Ubiquitination Activity Directed against Exogenous Recombinant GST-Smad2 in Isolated Glomeruli
Recently, the degradation of Smad2 through the ubiquitin-proteasome pathway has been demonstrated in cultured cells. To clarify whether the increased degradation of Smad2 in nephritic glomeruli involves the ubiquitin system, we investigated the in vitro ubiquitination activity directed against Smad2 in glomerular extracts using recombinant GST-Smad2 protein as the substrate. As shown in Figure 6A ▶ , significant ladders of polyubiquitinated Smad2 were observed when recombinant GST-Smad2 proteins were incubated with glomerular extracts collected from rats with ATS nephritis. Densitometric analysis demonstrated that the increases in polyubiquitinated Smad2 after incubation with the glomerular extracts obtained from ATS nephritic rats at days 5 to 7 were 9- to 12-fold higher than the increases observed after incubation with glomerular extracts from control animals (day 0) (Figure 6B) ▶ . In contrast, no significant ladders of polyubiquitinated GST-Smad3 protein were observed when recombinant GST-Smad3 protein was incubated for 30 minutes with the glomerular extracts obtained from control rats (day 0) or from ATS nephritic rats at day 7 (Figure 6C) ▶ . Ladders of polyubiquitinated GST-Smad2 were also detected in the anti-Smad2-immunoprecipitated substrates of glomerular extracts from rats with ATS nephritis (Figure 6D) ▶ .
Figure 6.
Increased ubiquitination of Smad2 protein in ATS nephritic glomeruli. A: Ubiquitination of Smad2 in ATS nephritic glomeruli was measured by an in vitro ubiquitination assay. The glomerular extracts isolated on day 3, 5, and 7 from rats with ATS nephritis and from control animals (day 0) were incubated with recombinant GST-Smad2 protein for 30 minutes at 30°C. The reaction mixtures were subjected to immunoblot analysis using anti-Smad2 antibody. B: The densitometric ratios were calculated relative to the control densitometric values in A (n = 3). Values are given as mean ± SE. *, P < 0.05 versus control rats. C: Ubiquitination activity directed against exogenous recombinant GST-Smad3 proteins present in the glomerular extracts isolated from rats with ATS nephritis on day 7 and from control animals (day 0) was measured by an in vitro ubiquitination assay of Smad3. D: The reaction mixtures from the in vitro ubiquitination assays of Smad2 were immunoprecipitated by anti-Smad2 antibody. The precipitated proteins were subjected to immunoblot analysis using anti-ubiquitin antibody (upper panel). A ubiquitination ladder was detected in reactants for 30 minutes of day 7 extract. The anti-Smad2-immunoprecipitated proteins in the reaction mixtures were also immunoblotted using anti-Smad2 antibody (lower panel), to demonstrate that equal amounts of recombinant GST-Smad2 protein were subjected to the ubiquitination activity assay in each sample.

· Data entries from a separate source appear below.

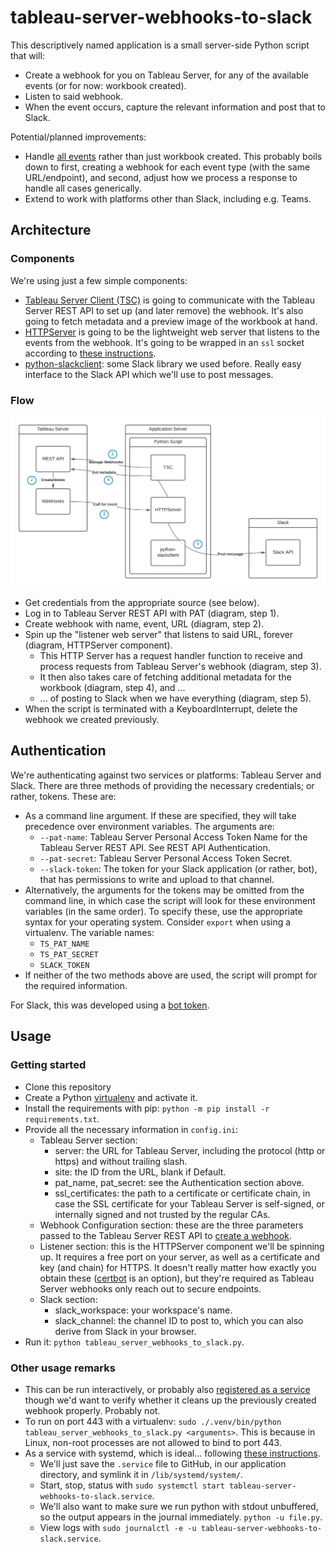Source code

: # tableau-server-webhooks-to-slack

This descriptively named application is a small server-side Python script that will:

* Create a webhook for you on Tableau Server, for any of the available events (or for now: workbook created).
* Listen to said webhook.
* When the event occurs, capture the relevant information and post that to Slack.

Potential/planned improvements:

* Handle [all events](https://github.com/tableau/webhooks-docs#events) rather than just workbook created. This probably boils down to first, creating a webhook for each event type (with the same URL/endpoint), and second, adjust how we process a response to handle all cases generically.
* Extend to work with platforms other than Slack, including e.g. Teams.

## Architecture

### Components

We're using just a few simple components:

* [Tableau Server Client (TSC)](https://github.com/tableau/server-client-python) is going to communicate with the Tableau Server REST API to set up (and later remove) the webhook. It's also going to fetch metadata and a preview image of the workbook at hand.
* [HTTPServer](https://docs.python.org/3/library/http.server.html) is going to be the lightweight web server that listens to the events from the webhook. It's going to be wrapped in an `ssl` socket according to [these instructions](https://blog.anvileight.com/posts/simple-python-http-server/).
* [python-slackclient](https://github.com/slackapi/python-slackclient): some Slack library we used before. Really easy interface to the Slack API which we'll use to post messages.

### Flow

![A diagram of the architecture of this solution.](./doc/tableau-server-webhooks-to-slack_-_Architecture.png "tableau-server-webhooks-to-slack - Architecture")

* Get credentials from the appropriate source (see below).
* Log in to Tableau Server REST API with PAT (diagram, step 1).
* Create webhook with name, event, URL (diagram, step 2).
* Spin up the "listener web server" that listens to said URL, forever (diagram, HTTPServer component).
  * This HTTP Server has a request handler function to receive and process requests from Tableau Server's webhook (diagram, step 3).
  * It then also takes care of fetching additional metadata for the workbook (diagram, step 4), and ...
  * ... of posting to Slack when we have everything (diagram, step 5).
* When the script is terminated with a KeyboardInterrupt, delete the webhook we created previously.

## Authentication

We're authenticating against two services or platforms: Tableau Server and Slack. There are three methods of providing the necessary credentials; or rather, tokens. These are:

* As a command line argument. If these are specified, they will take precedence over environment variables. The arguments are:
  * `--pat-name`: Tableau Server Personal Access Token Name for the Tableau Server REST API. See REST API Authentication.
  * `--pat-secret`: Tableau Server Personal Access Token Secret.
  * `--slack-token`: The token for your Slack application (or rather, bot), that has permissions to write and upload to that channel.
* Alternatively, the arguments for the tokens may be omitted from the command line, in which case the script will look for these environment variables (in the same order). To specify these, use the appropriate syntax for your operating system. Consider `export` when using a virtualenv. The variable names:
  * `TS_PAT_NAME`
  * `TS_PAT_SECRET`
  * `SLACK_TOKEN`  
* If neither of the two methods above are used, the script will prompt for the required information.

For Slack, this was developed using a [bot token](https://api.slack.com/authentication/token-types#bot).

## Usage

### Getting started

* Clone this repository
* Create a Python [virtualenv](https://docs.python-guide.org/dev/virtualenvs/) and activate it.
* Install the requirements with pip: `python -m pip install -r requirements.txt`.
* Provide all the necessary information in `config.ini`:
  * Tableau Server section:
    * server: the URL for Tableau Server, including the protocol (http or https) and without trailing slash.
    * site: the ID from the URL, blank if Default.
    * pat_name, pat_secret: see the Authentication section above.
    * ssl_certificates: the path to a certificate or certificate chain, in case the SSL certificate for your Tableau Server is self-signed, or internally signed and not trusted by the regular CAs.
  * Webhook Configuration section: these are the three parameters passed to the Tableau Server REST API to [create a webhook](https://github.com/tableau/webhooks-docs#curl).
  * Listener section: this is the HTTPServer component we'll be spinning up. It requires a free port on your server, as well as a certificate and key (and chain) for HTTPS. It doesn't really matter how exactly you obtain these ([certbot](https://certbot.eff.org/) is an option), but they're required as Tableau Server webhooks only reach out to secure endpoints.
  * Slack section:
    * slack_workspace: your workspace's name.
    * slack_channel: the channel ID to post to, which you can also derive from Slack in your browser.
* Run it: `python tableau_server_webhooks_to_slack.py`.

### Other usage remarks

* This can be run interactively, or probably also [registered as a service](https://blog.frd.mn/how-to-set-up-proper-startstop-services-ubuntu-debian-mac-windows/) though we'd want to verify whether it cleans up the previously created webhook properly. Probably not.
* To run on port 443 with a virtualenv: `sudo ./.venv/bin/python tableau_server_webhooks_to_slack.py <arguments>`. This is because in Linux, non-root processes are not allowed to bind to port 443.
* As a service with systemd, which is ideal... following [these instructions](https://tecadmin.net/setup-autorun-python-script-using-systemd/).
  * We'll just save the `.service` file to GitHub, in our application directory, and symlink it in `/lib/systemd/system/`.
  * Start, stop, status with `sudo systemctl start tableau-server-webhooks-to-slack.service`.
  * We'll also want to make sure we run python with stdout unbuffered, so the output appears in the journal immediately. `python -u file.py`.
  * View logs with `sudo journalctl -e -u tableau-server-webhooks-to-slack.service`.
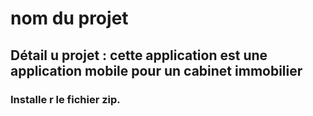 # nom du projet
## Détail u projet : cette application est une application mobile pour un cabinet immobilier
### Installe r le fichier zip.
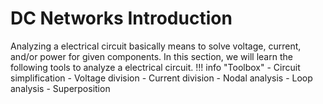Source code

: # DC Networks Introduction
Analyzing a electrical circuit basically means to solve voltage, current, and/or power for given components. In this section, we will learn the following tools to analyze a electrical circuit. 
!!! info "Toolbox"
    - Circuit simplification
    - Voltage division
    - Current division
    - Nodal analysis
    - Loop analysis
    - Superposition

Levels of Smad2, Phospho-Smad2, and Smurf2, and the Ubiquitination Activity Directed against GST-Smad2 in Isolated Glomeruli
Smurf2 is a member of the HECT family of E3 ubiquitin ligases, and interacts with Smad2. We used Western blot analyses of Smad2, phospho-Smad2, and Smurf2 in the glomerular extracts of rats with ATS nephritis to investigate the relationship between the levels of Smad2 and Smurf2 in nephritic glomeruli. To confirm the specificity of the anti-Smurf2 antibody used in the present study, blocking peptide and positive control samples were used. Pretreatment of the anti-human-Smurf2 antibody with Smurf2 blocking peptides completely erased the Smurf2-specific band at 90 kd in the glomerular extracts collected from ATS nephritic rats on day 5 (Figure 7A) ▶ , and from the protein extracts from HEK293 cells transfected with human Smurf2 cDNA which were used as positive control samples (not shown). Marked decreases in Smad2 and slight increases in phospho-Smad2 were noted on days 5, 6, and 7. In contrast, the glomerular levels of Smurf2 increased in almost inverse proportion to those of Smad2 (Figure 7B) ▶ . Smurf2 protein was not detectable at day 0, became detectable at day 4, peaked at day 5, and began decreasing gradually thereafter.
Figure 7.
Increase in Smurf2 expression in ATS nephritic glomeruli. A: To evaluate the accessibility of anti-Smurf2 antibody to rat Smurf2 protein in Western blot analysis, anti-human-Smurf2 antibody (E-16; Santa Cruz Biotechnology) was pretreated with or without excess Smurf2 blocking peptide. The resultant antibodies were used for Western blotting to detect rat Smurf2 in the glomerular samples collected on day 5 from rats with ATS nephritis and from control animals (day 0). A 90-kd band (arrow) corresponding to rat Smurf2 selectively disappeared after pretreatment of the antibody with the blocking peptide. B: The levels of Smad2, Smurf2, phospho-Smad2, and β-actin in the glomeruli isolated from rats with ATS nephritis on days 4, 5, 6, and 7, and from control animals (day 0) were measured by Western blot analysis. C: Smad2-ubiquitination activity in the glomerular extracts isolated from rats in B was assayed by an in vitro ubiquitination system using recombinant GST-Smad2 protein. The reaction mixtures were immunoprecipitated with anti-Smad2 antibody and the precipitated proteins were subjected to immunoblot analysis using anti-ubiquitin antibody (upper panel). The anti-Smad2-immunoprecipitated proteins in the reaction mixtures were also immunoblotted using anti-Smad2 antibody (lower panel).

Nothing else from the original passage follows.